In my search for a timer app, after reading David Allen's book "Getting Things Done", lead me to apps that sometimes work, but many times fail.
Red Hot Timer
There were aspects of the Red Hot Timer that I really enjoyed, but when High Sierra was released the app wouldn't last the full 20 minutes . . .
. . . or it would hang and become unresponsive
. . . or it would stop counting down
If you had one job and it was to count, you'd better be good at it.
That's how apps are, and I have very little leeway for buggy software.
Productivity apps need to maintain a high standard. Not only to software development best practices, but also ease of use.
Note: Red Hot Timer has a phenomenal user on-boarding walkthrough if you want a case study of how an app should be experienced the first time you open it (as always there is room for improvement).
Ease of Use
Many apps are not easy to use because the developer isn't used to having real people use their apps.
Most developers build their apps in isolation and never get outside input. They never put their app to the test in a public setting.
I've done numerous festivals with each of my apps, and what I've learned is that what you as the developer think is easy to use, doesn't always map to other people's expectations.
Before you demo your next app . . .
. . . before you release your next update
. . . before you submit your app to the App Store
. . . you need to make sure you test your app with real people.
User testing can uncover 80% of the issues with just 5-6 people who have never seen your app.
I always record the session (with permission), so that I can look back on the tests for anything that I may have missed in my notes (I'm scribbling notes and ideas as quickly as I can during a live user test).
Just having the feature checklist doesn't make your app good.
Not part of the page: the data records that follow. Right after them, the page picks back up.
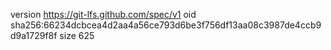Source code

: version https://git-lfs.github.com/spec/v1
oid sha256:66234dcbcea4d2aa4a56ce793d6be3f756df13aa08c3987de4ccb9d9a1729f8f
size 625
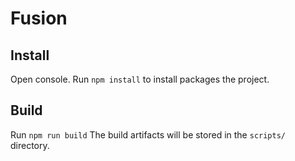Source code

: # Fusion

## Install

Open console. Run `npm install` to install packages the project.

## Build

Run `npm run build` The build artifacts will be stored in the `scripts/` directory.
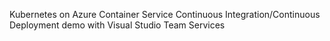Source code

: Kubernetes on Azure Container Service Continuous Integration/Continuous Deployment demo with Visual Studio Team Services
  
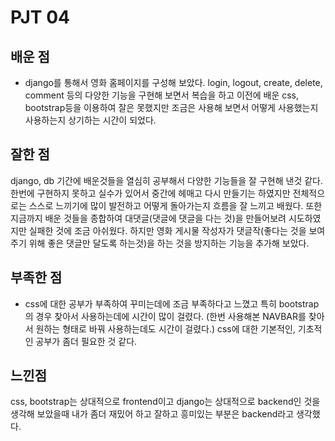 # PJT 04

## 배운 점
* django를 통해서 영화 홈페이지를 구성해 보았다. login, logout, create, delete, comment 등의 다양한 기능을 구현해 보면서 복습을 하고 이전에 배운 css, bootstrap등을 이용하여 잘은 못했지만 조금은 사용해 보면서 어떻게 사용했는지 사용하는지 상기하는 시간이 되었다.


## 잘한 점
django, db 기간에 배운것들을 열심히 공부해서 다양한 기능들을 잘 구현해 낸것 같다. 한번에 구현하지 못하고 실수가 있어서 중간에 헤매고 다시 만들기는 하였지만 전체적으로는 스스로 느끼기에 많이 발전하고 어떻게 돌아가는지 흐름을 잘 느끼고 배웠다. 또한 지금까지 배운 것들을 종합하여 대댓글(댓글에 댓글을 다는 것)을 만들어보려 시도하였지만 실패한 것에 조금 아쉬웠다. 하지만 영화 게시물 작성자가 댓글작(좋다는 것을 보여주기 위해 좋은 댓글만 달도록 하는것)을 하는 것을 방지하는 기능을 추가해 보았다.


## 부족한 점
* css에 대한 공부가 부족하여 꾸미는데에 조금 부족하다고 느꼈고 특히 bootstrap의 경우 찾아서 사용하는데에 시간이 많이 걸렸다. (한번 사용해본 NAVBAR를 찾아서 원하는 형태로 바꿔 사용하는데도 시간이 걸렸다.) css에 대한 기본적인, 기초적인 공부가 좀더 필요한 것 같다.


## 느낀점
css, bootstrap는 상대적으로 frontend이고 django는 상대적으로 backend인 것을 생각해 보았을때 내가 좀더 재밌어 하고 잘하고 흥미있는 부분은 backend라고 생각했다.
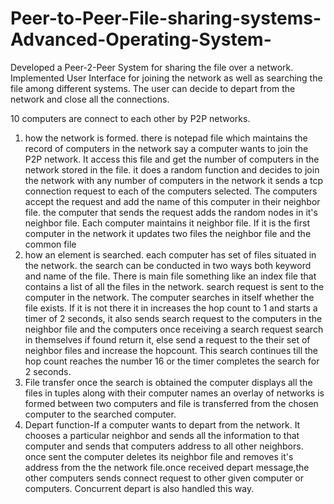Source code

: # Peer-to-Peer-File-sharing-systems-Advanced-Operating-System-
Developed a Peer-2-Peer System for sharing the file over a network. Implemented User Interface for joining the network as well as searching the file among different systems. The user can decide to depart from the network and close all the connections. 

10 computers are connect to each other by P2P networks.
1) how the network is formed.
there is notepad file which maintains the record of computers in the network
say a computer wants to join the P2P network. It access this file and get the number of computers in the network stored in the file.
it does a random function and decides to join the network with any number of computers in the network
it sends a tcp connection request to each of the computers selected. The computers accept the request and add the name of this computer in their neighbor file.
the computer that sends the request adds the random nodes in it's neighbor file. Each computer  maintains it neighbor file.
If it is the first computer in the network it updates two files the neighbor file and the common file
2) how an element is searched.
each computer has set of files situated in the network. the search can be conducted in two ways both keyword and name of the file. There is main file something like an index file that contains a list of all the files in the network.
search request is sent to the computer  in the network. The computer searches in itself whether the file exists. If it is not there it in increases the hop count to 1 and starts a timer of 2 seconds, it also sends search request to the computers in the neighbor file and the computers once receiving a search request search in themselves if found return it, else send a  request to the their set of neighbor files and increase the hopcount. This search continues till the hop count reaches the number 16 or the timer completes the search for 2 seconds.
3) File transfer
   once the search is obtained the computer displays all the files in tuples along with their computer names
an overlay of networks is formed between two computers and file is transferred from the chosen computer to the searched computer.
4) Depart function-If a computer wants to depart from the network. It chooses a particular neighbor and sends all the information to that computer and sends that computers address to all other neighbors.
once sent the computer deletes its neighbor file and removes it's address from the the  network file.once received depart message,the other computers sends connect request to other given computer or computers.
Concurrent depart is also handled this way.

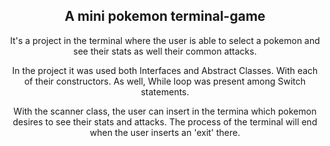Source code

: <div align="center">

## A mini pokemon terminal-game 

It's a project in the terminal where the user is able to select a pokemon and see their stats as well their common attacks.

In the project it was used both Interfaces and Abstract Classes.
With each of their constructors.
As well, While loop was present among Switch statements.

With the scanner class, the user can insert in the termina which pokemon desires to see their stats and attacks.
The process of the terminal will end when the user inserts an 'exit' there.
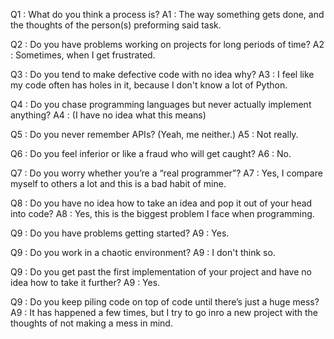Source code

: Q1 : What do you think a process is?
A1 : The way something gets done, and the thoughts of the person(s) preforming said task.

Q2 : Do you have problems working on projects for long periods of time?
A2 : Sometimes, when I get frustrated.

Q3 : Do you tend to make defective code with no idea why?
A3 : I feel like my code often has holes in it, because I don't know a lot of Python.

Q4 : Do you chase programming languages but never actually implement anything?
A4 : (I have no idea what this means)

Q5 : Do you never remember APIs? (Yeah, me neither.)
A5 : Not really.

Q6 : Do you feel inferior or like a fraud who will get caught?
A6 : No.

Q7 : Do you worry whether you’re a “real programmer”?
A7 : Yes, I compare myself to others a lot and this is a bad habit of mine.

Q8 : Do you have no idea how to take an idea and pop it out of your head into code?
A8 : Yes, this is the biggest problem I face when programming.

Q9 : Do you have problems getting started?
A9 : Yes.

Q9 : Do you work in a chaotic environment?
A9 : I don't think so.

Q9 : Do you get past the first implementation of your project and have no idea how to take it further?
A9 : Yes.

Q9 :  Do you keep piling code on top of code until there’s just a huge mess?
A9 : It has happened a few times, but I try to go inro a new project with the thoughts of not making a mess in mind.






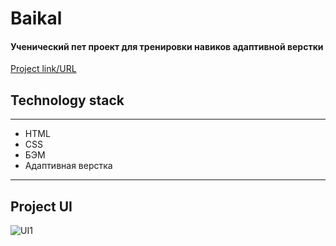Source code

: # Baikal
#### Ученический пет проект для тренировки навиков адаптивной верстки 
[Project link/URL](https://lowerrider.github.io/Baikal/)

## Technology stack
____

+ HTML
+ CSS
+ БЭМ
+ Адаптивная верстка
____
## Project UI

![UI1](https://sun9-54.userapi.com/impg/BJhlPlhGDgpzBKHAGkjuqF32EwDnevw80yYrww/NNfQRJiBWRQ.jpg?size=2537x1304&quality=96&sign=d0963e077334502dd7aab2fcad19bc25&type=album)






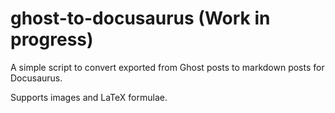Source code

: # ghost-to-docusaurus (Work in progress)

A simple script to convert exported from Ghost posts to markdown posts for Docusaurus.

Supports images and LaTeX formulae.
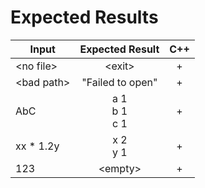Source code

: 
# Expected Results

| Input       | Expected Result       | C++ |
| ----------- | :-------------------: | :-: |
| \<no file>  | \<exit>               |  +  |
| \<bad path> | "Failed to open"      |  +  |
| AbC         | a 1 <br> b 1 <br> c 1 |  +  |
| xx * 1.2y   | x 2 <br> y 1          |  +  |
| 123         | \<empty>              |  +  |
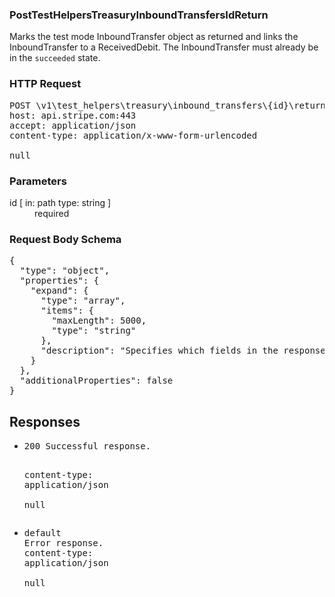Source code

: <!DOCTYPE html><html><head><title></title><link rel="stylesheet" href="./OpenApi.css"/><meta charset="utf-8"/><meta name="viewport" content="width=device-width, initial-scale=1"/></head><body><article><section class="requestOverview"><h1 class="request-summary">PostTestHelpersTreasuryInboundTransfersIdReturn</h1><p class="request-description"><p>Marks the test mode InboundTransfer object as returned and links the InboundTransfer to a ReceivedDebit. The InboundTransfer must already be in the <code>succeeded</code> state.</p></p></section><section class="http"><h3>HTTP Request</h3><pre class="http-example"><span class="request-line">POST</span> <span class="http-target">\v1\test_helpers\treasury\inbound_transfers\{id}\return</span> <span class="http-version">HTTP/1.1</span>&#xA;<span class="header-line">host</span>: <span class="header-value">api.stripe.com:443</span>&#xA;<span class="header-line">accept</span>: <span class="header-value">application/json</span>&#xA;<span class="header-line">content-type</span>: <span class="header-value">application/x-www-form-urlencoded</span>&#xA;&#xA;null</pre></section><dl class="parameters"><h3>Parameters</h3><dt class="parameter"><span class="parameter-name">id</span> [ in: <span class="parameter-location">path</span> type: <span class="parameter-type">string</span> ]</dt><dd class="parameter"><span class="parameter-description"></span> <span class="parameter-required">required</span></dd></dl><section class="requestContent"><h3>Request Body Schema</h3><pre class="schema">{&#xA;  &quot;type&quot;: &quot;object&quot;,&#xA;  &quot;properties&quot;: {&#xA;    &quot;expand&quot;: {&#xA;      &quot;type&quot;: &quot;array&quot;,&#xA;      &quot;items&quot;: {&#xA;        &quot;maxLength&quot;: 5000,&#xA;        &quot;type&quot;: &quot;string&quot;&#xA;      },&#xA;      &quot;description&quot;: &quot;Specifies which fields in the response should be expanded.&quot;&#xA;    }&#xA;  },&#xA;  &quot;additionalProperties&quot;: false&#xA;}</pre></section><section class="responses"><h2>Responses</h2><ul class="responses"><li class="response"><pre class="http-example"><span class="status-line">200</span> <span class="status-description">Successful response.</span>
<span class="header-line">content-type</span>: <span class="header-value">application/json</span>&#xA;&#xA;null</pre></li><li class="response"><pre class="http-example"><span class="status-line">default</span> <span class="status-description">Error response.</span>
<span class="header-line">content-type</span>: <span class="header-value">application/json</span>&#xA;&#xA;null</pre></li></ul></section></article></body></html>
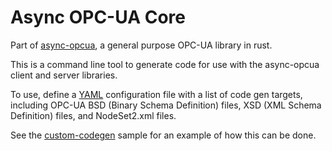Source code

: # Async OPC-UA Core

Part of [async-opcua](https://crates.io/crates/async-opcua), a general purpose OPC-UA library in rust.

This is a command line tool to generate code for use with the async-opcua client and server libraries.

To use, define a [YAML](https://yaml.org/) configuration file with a list of code gen targets, including OPC-UA BSD (Binary Schema Definition) files, XSD (XML Schema Definition) files, and NodeSet2.xml files.

See the [custom-codegen](../samples/custom-codegen/) sample for an example of how this can be done.
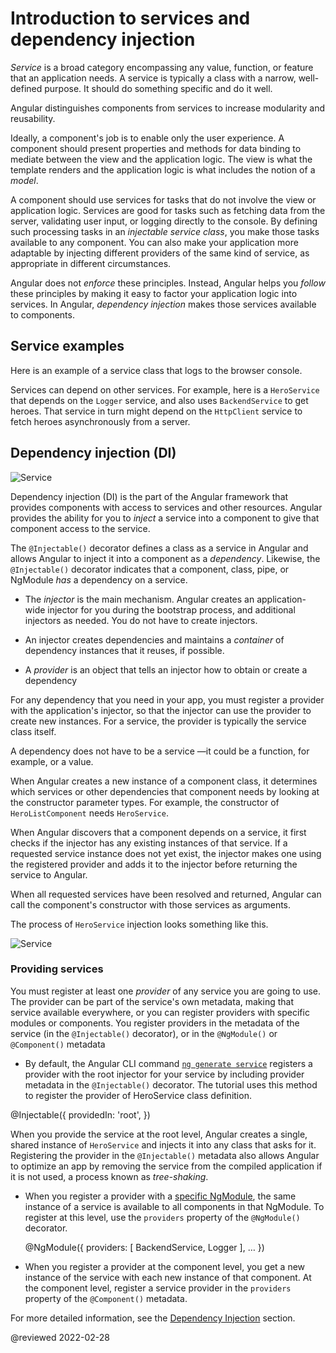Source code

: # Introduction to services and dependency injection

*Service* is a broad category encompassing any value, function, or feature that an application needs.
A service is typically a class with a narrow, well-defined purpose.
It should do something specific and do it well.

Angular distinguishes components from services to increase modularity and reusability.

Ideally, a component's job is to enable only the user experience.
A component should present properties and methods for data binding to mediate between the view and the application logic. The view is what the template renders and the application logic is what includes the notion of a *model*.

A component should use services for tasks that do not involve the view or application logic. Services are good for tasks such as fetching data from the server, validating user input, or logging directly to the console. By defining such processing tasks in an *injectable service class*, you make those tasks available to any component.
You can also make your application more adaptable by injecting different providers of the same kind of service, as appropriate in different circumstances.

Angular does not *enforce* these principles.
Instead, Angular helps you *follow* these principles by making it easy to factor your application logic into services. In Angular, *dependency injection* makes those services available to components.

## Service examples

Here is an example of a service class that logs to the browser console.

<code-example header="src/app/logger.service.ts (class)" path="architecture/src/app/logger.service.ts" region="class"></code-example>

Services can depend on other services.
For example, here is a `HeroService` that depends on the `Logger` service, and also uses `BackendService` to get heroes.
That service in turn might depend on the `HttpClient` service to fetch heroes asynchronously from a server.

<code-example header="src/app/hero.service.ts (class)" path="architecture/src/app/hero.service.ts" region="class"></code-example>

## Dependency injection (DI)

<div class="lightbox">

<img alt="Service" class="left" src="generated/images/guide/architecture/dependency-injection.png">

</div>

Dependency injection (DI) is the part of the Angular framework that provides components with access to services and other resources.
Angular provides the ability for you to *inject* a service into a component to give that component access to the service.

The `@Injectable()` decorator defines a class as a service in Angular and allows Angular to inject it into a component as a *dependency*.
Likewise, the `@Injectable()` decorator indicates that a component, class, pipe, or NgModule *has* a dependency on a service.

*   The *injector* is the main mechanism.
    Angular creates an application-wide injector for you during the bootstrap process, and additional injectors as needed.
    You do not have to create injectors.

*   An injector creates dependencies and maintains a *container* of dependency instances that it reuses, if possible.
*   A *provider* is an object that tells an injector how to obtain or create a dependency

For any dependency that you need in your app, you must register a provider with the application's injector, so that the injector can use the provider to create new instances.
For a service, the provider is typically the service class itself.

<div class="alert is-helpful">

A dependency does not have to be a service &mdash;it could be a function, for example, or a value.

</div>

When Angular creates a new instance of a component class, it determines which services or other dependencies that component needs by looking at the constructor parameter types.
For example, the constructor of `HeroListComponent` needs `HeroService`.

<code-example header="src/app/hero-list.component.ts (constructor)" path="architecture/src/app/hero-list.component.ts" region="ctor"></code-example>

When Angular discovers that a component depends on a service, it first checks if the injector has any existing instances of that service.
If a requested service instance does not yet exist, the injector makes one using the registered provider and adds it to the injector before returning the service to Angular.

When all requested services have been resolved and returned, Angular can call the component's constructor with those services as arguments.

The process of `HeroService` injection looks something like this.

<div class="lightbox">

<img alt="Service" class="left" src="generated/images/guide/architecture/injector-injects.png">

</div>

### Providing services

You must register at least one *provider* of any service you are going to use.
The provider can be part of the service's own metadata, making that service available everywhere, or you can register providers with specific modules or components.
You register providers in the metadata of the service \(in the `@Injectable()` decorator\), or in the `@NgModule()` or `@Component()` metadata

*   By default, the Angular CLI command [`ng generate service`](cli/generate) registers a provider with the root injector for your service by including provider metadata in the `@Injectable()` decorator.
    The tutorial uses this method to register the provider of HeroService class definition.

   <code-example format="typescript" language="typescript">

   &commat;Injectable({
    providedIn: 'root',
   })

   </code-example>

   When you provide the service at the root level, Angular creates a single, shared instance of `HeroService`
   and injects it into any class that asks for it.
   Registering the provider in the `@Injectable()` metadata also allows Angular to optimize an app
   by removing the service from the compiled application if it is not used, a process known as *tree-shaking*.

*   When you register a provider with a [specific NgModule](guide/architecture-modules), the same instance of a service is available to all components in that NgModule.
    To register at this level, use the `providers` property of the `@NgModule()` decorator.

    <code-example format="typescript" language="typescript">

    &commat;NgModule({
      providers: [
      BackendService,
      Logger
     ],
     &hellip;
    })

    </code-example>

*   When you register a provider at the component level, you get a new instance of the service with each new instance of that component.
    At the component level, register a service provider in the `providers` property of the `@Component()` metadata.

   <code-example header="src/app/hero-list.component.ts (component providers)" path="architecture/src/app/hero-list.component.ts" region="providers"></code-example>

For more detailed information, see the [Dependency Injection](guide/dependency-injection) section.

<!-- links -->

<!-- external links -->

<!-- end links -->

@reviewed 2022-02-28
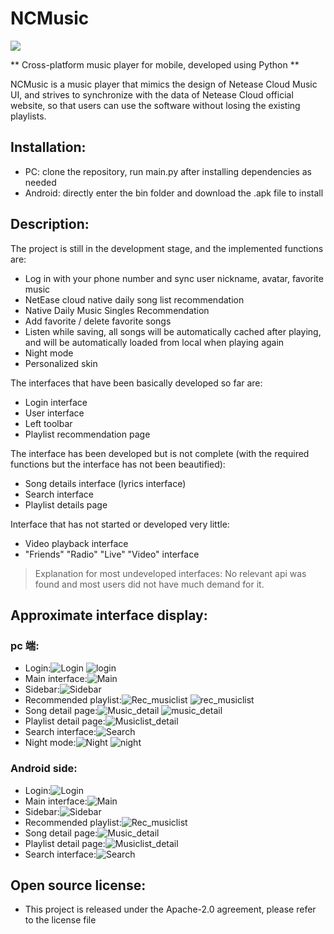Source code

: # NCMusic
![](src/login_logo.png)

** Cross-platform music player for mobile, developed using Python **

NCMusic is a music player that mimics the design of Netease Cloud Music UI, and strives to synchronize with the data of Netease Cloud official website, so that users can use the software without losing the existing playlists.


## Installation:
- PC: clone the repository, run main.py after installing dependencies as needed
- Android: directly enter the bin folder and download the .apk file to install

## Description:
The project is still in the development stage, and the implemented functions are:
- Log in with your phone number and sync user nickname, avatar, favorite music
- NetEase cloud native daily song list recommendation
- Native Daily Music Singles Recommendation
- Add favorite / delete favorite songs
- Listen while saving, all songs will be automatically cached after playing, and will be automatically loaded from local when playing again
- Night mode
- Personalized skin

The interfaces that have been basically developed so far are:
- Login interface
- User interface
- Left toolbar
- Playlist recommendation page

The interface has been developed but is not complete (with the required functions but the interface has not been beautified):
- Song details interface (lyrics interface)
- Search interface
- Playlist details page

Interface that has not started or developed very little:
- Video playback interface
- "Friends" "Radio" "Live" "Video" interface

> Explanation for most undeveloped interfaces: No relevant api was found and most users did not have much demand for it.


## Approximate interface display:
### pc 端:

- Login:![Login](img/login_0.png)
![login](img/login_1.png)
- Main interface:![Main](img/main_0.png)
- Sidebar:![Sidebar](img/sidebar_0.png)
- Recommended playlist:![Rec_musiclist](img/rec_musiclist.png)
![rec_musiclist](img/rec_musiclist_1.png)
- Song detail page:![Music_detail](img/music_detail.png)
![music_detail](img/music_detail_1.png)
- Playlist detail page:![Musiclist_detail](img/music_list.png)
- Search interface:![Search](img/search.png)
- Night mode:![Night](img/night_rec_musiclist.png)
![night](img/night_main.png)

### Android side:
- Login:![Login](img/a_login.png)
- Main interface:![Main](img/a_main.png)
- Sidebar:![Sidebar](img/a_side.png)
- Recommended playlist:![Rec_musiclist](img/a_rec_m_l.png)
- Song detail page:![Music_detail](img/a_music_detail.png)
- Playlist detail page:![Musiclist_detail](img/a_musiclist_detail.png)
- Search interface:![Search](img/a_search.png)
## Open source license:
- This project is released under the Apache-2.0 agreement, please refer to the license file
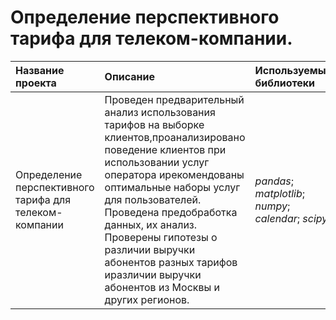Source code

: # Определение перспективного тарифа для телеком-компании.

| Название проекта | Описание | Используемые библиотеки | 
| :---------------------- | :---------------------- | :---------------------- |
| Определение перспективного тарифа для телеком-компании | Проведен предварительный анализ использования тарифов на выборке клиентов,проанализировано поведение клиентов при использовании услуг оператора ирекомендованы оптимальные наборы услуг для пользователей. Проведена предобработка данных, их анализ. Проверены гипотезы о различии выручки абонентов разных тарифов иразличии выручки абонентов из Москвы и других регионов.| *pandas*; *matplotlib*; *numpy*; *calendar*; *scipy* |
That's where you need to have an opinion of how things work.
As a developer your goal should be to build software that does something better, that connects dots that have been left unconnected, and that provides an ideal workflow to a common problem.
The way in which our upcoming timer app works is very much opinionated based on my experience with existing timer apps on the App Store.
It's opininated in how the features work, and the way in which the features behave.
As developers and designers we can't leave every option up to the user.
That's not good design.
Your app needs to be intentional and it needs to guide the user on how to use it, without them having to read a 10 page manual.
Design should walk people through in a natural way.
If you don't stick your flag in the ground and say this is how we're giong to do it, then you're open to all kinds of feature and scope creep.
Version 1 is always the hardest, but it's all about putting your flag in the ground as a product designer and saying this is our app, this is what it does, and this is what it doesn't do.
Super Easy Timer (Beta)
If you struggle with managing your time, or you need more accountability in your own line of work then you're a good fit for our new app.
Our timer uses natural language to create timers that can be quickly started and stopped.
One of the hardest parts about anything is just starting.
The way I use this timer in the morning is to force myself to write (journal) for 5 minutes.
I set the timer by typing "5 minutes" + Enter.
Then I start writing, and I ignore anything that isn't writing.
The timer gives me focus and I believe that it can also give you focus.
That means no email, no text messages, no Facebook.
For 5 minutes I write.
I also use this when I need to send an email and I want to time box the task, it gives me a goal to try and finish by.
I used a 20 minute timer to draft this post, and four 10 minute timers to edit, and then post on Ghost (our blog platform).